Keywords

1 Introduction

Tourism is one of the most dynamic and web-based industries worldwide. It is an information-intensive market where tourists can use and leverage a plethora of sources having heterogeneous formats. To plan and organize touristic travels tourists navigate e-commerce web sites and social networks for accommodation and reservation, forums and blogs, holiday resort and points of interest web sites, comments on topics related to tourism. But searching and querying such a Big Data by standard search engines may result unsatisfactory, especially on mobile systems, whereas, by using formal languages results too complex for end-users. In this scenario, the usage of natural language interface for querying the web and existing knowledge bases offers opportunity to bridge the technological gap between end-users and systems that make use of formal query languages.
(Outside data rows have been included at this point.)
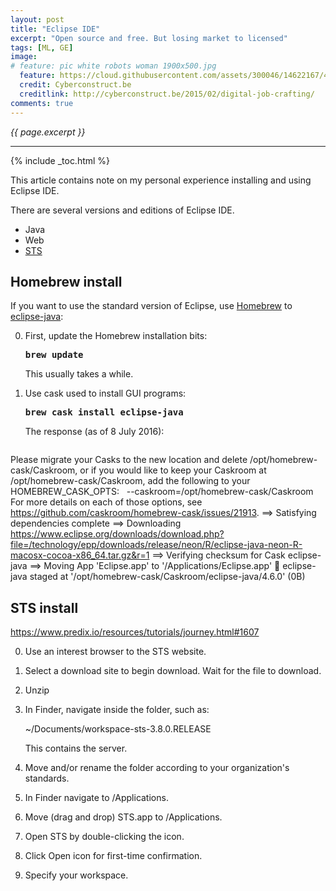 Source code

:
 ```yaml
---
layout: post
title: "Eclipse IDE"
excerpt: "Open source and free. But losing market to licensed"
tags: [ML, GE]
image:
# feature: pic white robots woman 1900x500.jpg
  feature: https://cloud.githubusercontent.com/assets/300046/14622167/45abd918-0585-11e6-8537-a58e0b55e3ec.jpg
  credit: Cyberconstruct.be
  creditlink: http://cyberconstruct.be/2015/02/digital-job-crafting/
comments: true
---
```

<i>{{ page.excerpt }}</i>
<hr />

{% include _toc.html %}

This article contains note on my personal experience installing and using Eclipse IDE.

There are several versions and editions of Eclipse IDE.

   * Java
   * Web
   * <a href="#STS">STS</a>


<a name="HomebrewInstall"></a>

## Homebrew install #

If you want to use the standard version of Eclipse,
use [Homebrew](/macos-homebrew/) to 
<a target="_blank" href="http://macappstore.org/eclipse-java/">eclipse-java</a>:

0. First, update the Homebrew installation bits:

   <tt><strong>
   brew update
   </strong></tt>

   This usually takes a while.

0. Use cask used to install GUI programs:

   <tt><strong>
   brew cask install eclipse-java
   </strong></tt>

   The response (as of 8 July 2016):

   <pre>
Please migrate your Casks to the new location and delete /opt/homebrew-cask/Caskroom,
or if you would like to keep your Caskroom at /opt/homebrew-cask/Caskroom, add the
following to your HOMEBREW_CASK_OPTS:
&nbsp;
  --caskroom=/opt/homebrew-cask/Caskroom
&nbsp;
For more details on each of those options, see https://github.com/caskroom/homebrew-cask/issues/21913.
==> Satisfying dependencies
complete
==> Downloading https://www.eclipse.org/downloads/download.php?file=/technology/epp/downloads/release/neon/R/eclipse-java-neon-R-macosx-cocoa-x86_64.tar.gz&r=1
==> Verifying checksum for Cask eclipse-java
==> Moving App 'Eclipse.app' to '/Applications/Eclipse.app'
🍺  eclipse-java staged at '/opt/homebrew-cask/Caskroom/eclipse-java/4.6.0' (0B)
   </pre>


<a name="STS"></a>

## STS install #

https://www.predix.io/resources/tutorials/journey.html#1607

0. Use an interest browser to the STS website.
0. Select a download site to begin download. Wait for the file to download.
0. Unzip
0. In Finder, navigate inside the folder, such as:

   ~/Documents/workspace-sts-3.8.0.RELEASE

   This contains the server.

0. Move and/or rename the folder according to your organization's standards.

0. In Finder navigate to /Applications.
0. Move (drag and drop) STS.app to /Applications.
0. Open STS by double-clicking the icon.
0. Click Open icon for first-time confirmation.
0. Specify your workspace.
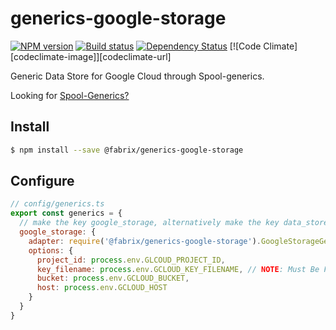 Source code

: # generics-google-storage

[![NPM version][npm-image]][npm-url]
[![Build status][ci-image]][ci-url]
[![Dependency Status][daviddm-image]][daviddm-url]
[![Code Climate][codeclimate-image]][codeclimate-url]

Generic Data Store for Google Cloud through Spool-generics.

Looking for [Spool-Generics?](https://github.com/fabrix-app/spool-generics)

## Install

```sh
$ npm install --save @fabrix/generics-google-storage
```

## Configure

```js
// config/generics.ts
export const generics = {
  // make the key google_storage, alternatively make the key data_store_provider to be the default data store provider in many spools
  google_storage: {
    adapter: require('@fabrix/generics-google-storage').GoogleStorageGeneric,
    options: {
      project_id: process.env.GLCOUD_PROJECT_ID,
      key_filename: process.env.GCLOUD_KEY_FILENAME, // NOTE: Must Be Fully Resolved Path
      bucket: process.env.GCLOUD_BUCKET,
      host: process.env.GCLOUD_HOST
    }
  }
}
```

[npm-image]: https://img.shields.io/npm/v/@fabrix/generics-google-storage.svg?style=flat-square
[npm-url]: https://npmjs.org/package/@fabrix/generics-google-storage
[ci-image]: https://img.shields.io/circleci/project/github/fabrix-app/generics-google-storage/master.svg
[ci-url]: https://circleci.com/gh/fabrix-app/generics-google-storage/tree/master
[daviddm-image]: http://img.shields.io/david/fabrix-app/generics-google-storage.svg?style=flat-square
[daviddm-url]: https://david-dm.org/fabrix-app/generics-google-storage
[gitter-image]: http://img.shields.io/badge/+%20GITTER-JOIN%20CHAT%20%E2%86%92-1DCE73.svg?style=flat-square
[gitter-url]: https://gitter.im/fabrix-app/Lobby
[twitter-image]: https://img.shields.io/twitter/follow/FabrixApp.svg?style=social
[twitter-url]: https://twitter.com/FabrixApp
[coverage-image]: https://img.shields.io/codeclimate/coverage/github/fabrix-app/generics-google-storage.svg?style=flat-square
[coverage-url]: https://codeclimate.com/github/fabrix-app/generics-google-storage/coverage

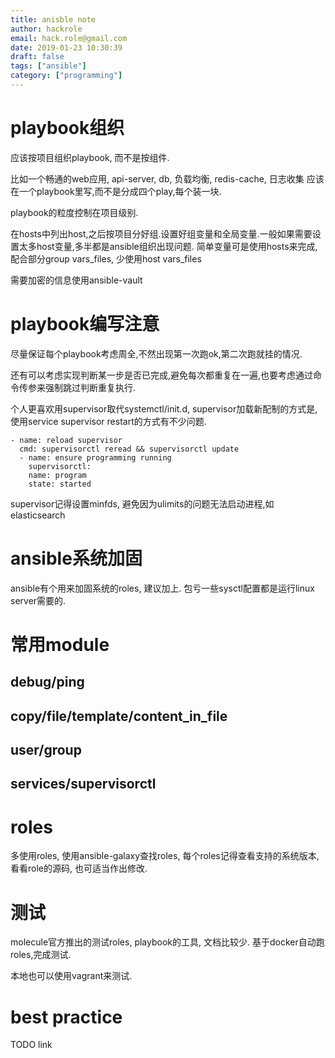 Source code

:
 ```yaml
---
title: anisble note
author: hackrole
email: hack.role@gmail.com
date: 2019-01-23 10:30:39
draft: false
tags: ["ansible"]
category: ["programming"]
---
```




# playbook组织

应该按项目组织playbook, 而不是按组件.

比如一个畅通的web应用, api-server, db, 负载均衡, redis-cache, 日志收集
应该在一个playbook里写,而不是分成四个play,每个装一块.

playbook的粒度控制在项目级别.

在hosts中列出host,之后按项目分好组.设置好组变量和全局变量.一般如果需要设置太多host变量,多半都是ansible组织出现问题.
简单变量可是使用hosts来完成,配合部分group vars_files, 少使用host vars_files

需要加密的信息使用ansible-vault


# playbook编写注意

尽量保证每个playbook考虑周全,不然出现第一次跑ok,第二次跑就挂的情况.

还有可以考虑实现判断某一步是否已完成,避免每次都重复在一遍,也要考虑通过命令传参来强制跳过判断重复执行.

个人更喜欢用supervisor取代systemctl/init.d, supervisor加载新配制的方式是,
使用service supervisor restart的方式有不少问题.

```ansible
- name: reload supervisor
  cmd: supervisorctl reread && supervisorctl update
  - name: ensure programming running
    supervisorctl:
    name: program
    state: started
```

supervisor记得设置minfds, 避免因为ulimits的问题无法启动进程,如elasticsearch


# ansible系统加固

ansible有个用来加固系统的roles, 建议加上.
包亏一些sysctl配置都是运行linux server需要的.

# 常用module

## debug/ping

## copy/file/template/content_in_file

## user/group

## services/supervisorctl

# roles

多使用roles, 使用ansible-galaxy查找roles, 每个roles记得查看支持的系统版本,
看看role的源码, 也可适当作出修改.

# 测试

molecule官方推出的测试roles, playbook的工具, 文档比较少.
基于docker自动跑roles,完成测试.

本地也可以使用vagrant来测试.

# best practice

TODO link
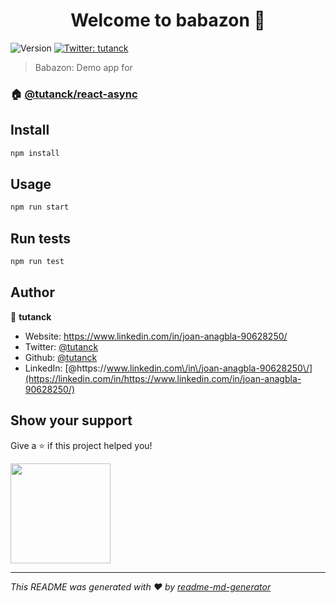 <h1 align="center">Welcome to babazon 👋</h1>
<p>
  <img alt="Version" src="https://img.shields.io/badge/version-0.0.1-blue.svg?cacheSeconds=2592000" />
  <a href="https://twitter.com/tutanck" target="_blank">
    <img alt="Twitter: tutanck" src="https://img.shields.io/twitter/follow/tutanck.svg?style=social" />
  </a>
</p>

> Babazon: Demo app for 

### 🏠 [@tutanck/react-async](https://www.npmjs.com/package/@tutanck/react-async)

## Install

```sh
npm install
```

## Usage

```sh
npm run start
```

## Run tests

```sh
npm run test
```

## Author

👤 **tutanck**

- Website: https://www.linkedin.com/in/joan-anagbla-90628250/
- Twitter: [@tutanck](https://twitter.com/tutanck)
- Github: [@tutanck](https://github.com/tutanck)
- LinkedIn: [@https:\/\/www.linkedin.com\/in\/joan-anagbla-90628250\/](https://linkedin.com/in/https://www.linkedin.com/in/joan-anagbla-90628250/)

## Show your support

Give a ⭐️ if this project helped you!

<a href="https://www.patreon.com/tutanck">
  <img src="https://c5.patreon.com/external/logo/become_a_patron_button@2x.png" width="160">
</a>

---

_This README was generated with ❤️ by [readme-md-generator](https://github.com/kefranabg/readme-md-generator)_
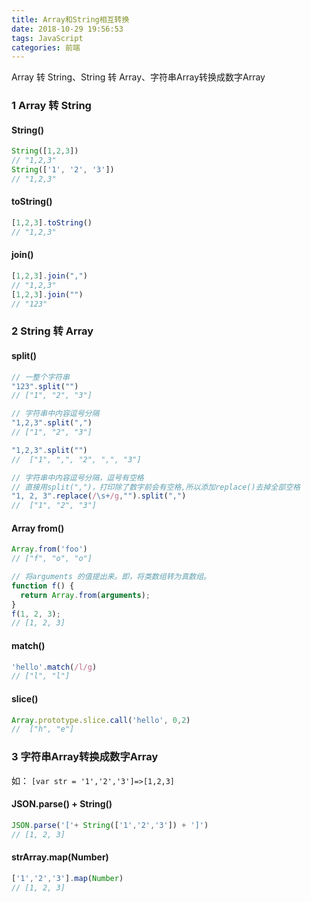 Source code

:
 ```yaml
---
title: Array和String相互转换
date: 2018-10-29 19:56:53
tags: JavaScript
categories: 前端
---
```


Array 转 String、String 转 Array、字符串Array转换成数字Array
<escape><!-- more --></escape>

### 1 Array 转 String
#### String()
```JavaScript
String([1,2,3])
// "1,2,3"
String(['1', '2', '3'])
// "1,2,3"
```
#### toString()
```JavaScript
[1,2,3].toString()
// "1,2,3"
```
#### join()
```JavaScript
[1,2,3].join(",")
// "1,2,3"
[1,2,3].join("")
// "123"
```


### 2 String 转 Array
#### split()
```JavaScript
// 一整个字符串
"123".split("")  
// ["1", "2", "3"]  

// 字符串中内容逗号分隔
"1,2,3".split(",")
// ["1", "2", "3"]  

"1,2,3".split("")
//  ["1", ",", "2", ",", "3"]

// 字符串中内容逗号分隔，逗号有空格
// 直接用split(",")，打印除了数字前会有空格,所以添加replace()去掉全部空格
"1, 2, 3".replace(/\s+/g,"").split(",")
//  ["1", "2", "3"] 
```
#### Array from()
```JavaScript
Array.from('foo')
// ["f", "o", "o"]

// 将arguments 的值提出来。即，将类数组转为真数组。
function f() {
  return Array.from(arguments);
}
f(1, 2, 3);
// [1, 2, 3]
```
#### match()
```JavaScript
'hello'.match(/l/g)
// ["l", "l"]
```
#### slice()
```JavaScript
Array.prototype.slice.call('hello', 0,2)
//  ["h", "e"]
```


### 3 字符串Array转换成数字Array
如： `[var str = '1','2','3']=>[1,2,3]`
#### JSON.parse() + String()
```JavaScript
JSON.parse('['+ String(['1','2','3']) + ']')
// [1, 2, 3]
```
#### strArray.map(Number)
```JavaScript
['1','2','3'].map(Number)
// [1, 2, 3]
```

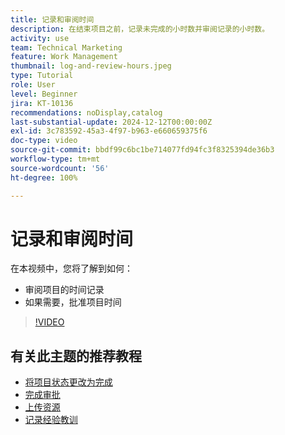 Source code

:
```yaml
---
title: 记录和审阅时间
description: 在结束项目之前，记录未完成的小时数并审阅记录的小时数。
activity: use
team: Technical Marketing
feature: Work Management
thumbnail: log-and-review-hours.jpeg
type: Tutorial
role: User
level: Beginner
jira: KT-10136
recommendations: noDisplay,catalog
last-substantial-update: 2024-12-12T00:00:00Z
exl-id: 3c783592-45a3-4f97-b963-e660659375f6
doc-type: video
source-git-commit: bbdf99c6bc1be714077fd94fc3f8325394de36b3
workflow-type: tm+mt
source-wordcount: '56'
ht-degree: 100%

---
```


# 记录和审阅时间

在本视频中，您将了解到如何：

* 审阅项目的时间记录
* 如果需要，批准项目时间

>[!VIDEO](https://video.tv.adobe.com/v/3441079/?quality=12&learn=on&enablevpops=1&captions=chi_hans)

## 有关此主题的推荐教程

* [将项目状态更改为完成](/help/manage-work/projects/change-the-project-status.md)
* [完成审批](/help/manage-work/close-a-project/complete-approvals.md)
* [上传资源](/help/manage-work/close-a-project/upload-assets.md)
* [记录经验教训](/help/manage-work/close-a-project/lessons-learned-from-closing-a-project.md)
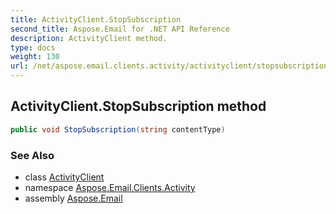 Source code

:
 ```yaml
---
title: ActivityClient.StopSubscription
second_title: Aspose.Email for .NET API Reference
description: ActivityClient method. 
type: docs
weight: 130
url: /net/aspose.email.clients.activity/activityclient/stopsubscription/
---
```

## ActivityClient.StopSubscription method

```csharp
public void StopSubscription(string contentType)
```

### See Also

* class [ActivityClient](../)
* namespace [Aspose.Email.Clients.Activity](../../activityclient/)
* assembly [Aspose.Email](../../../)


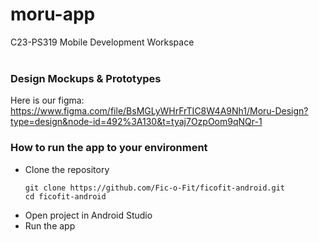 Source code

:# moru-app
C23-PS319 Mobile Development Workspace <br>
<br>

### Design Mockups & Prototypes<br>
Here is our figma: https://www.figma.com/file/BsMGLyWHrFrTIC8W4A9Nh1/Moru-Design?type=design&node-id=492%3A130&t=tyaj7OzpOom9qNQr-1

### How to run the app to your environment<br>
* Clone the repository
  ```
  git clone https://github.com/Fic-o-Fit/ficofit-android.git
  cd ficofit-android
  ```
* Open project in Android Studio
* Run the app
Several researchers and practitioners are working on the definition of algorithms and systems capable to translate natural language questions into formal languages able to query structured data. Question Answering systems (QAs) have attracted extensive attentions in both NLP [4, 5] and database communities [6, 7]. Different surveys are presented in literature [1, 2]. But only few approaches worked on the tourism domain and defined a complete approach from the knowledge representation, data acquisition and information extraction, to the natural language processing and question answering.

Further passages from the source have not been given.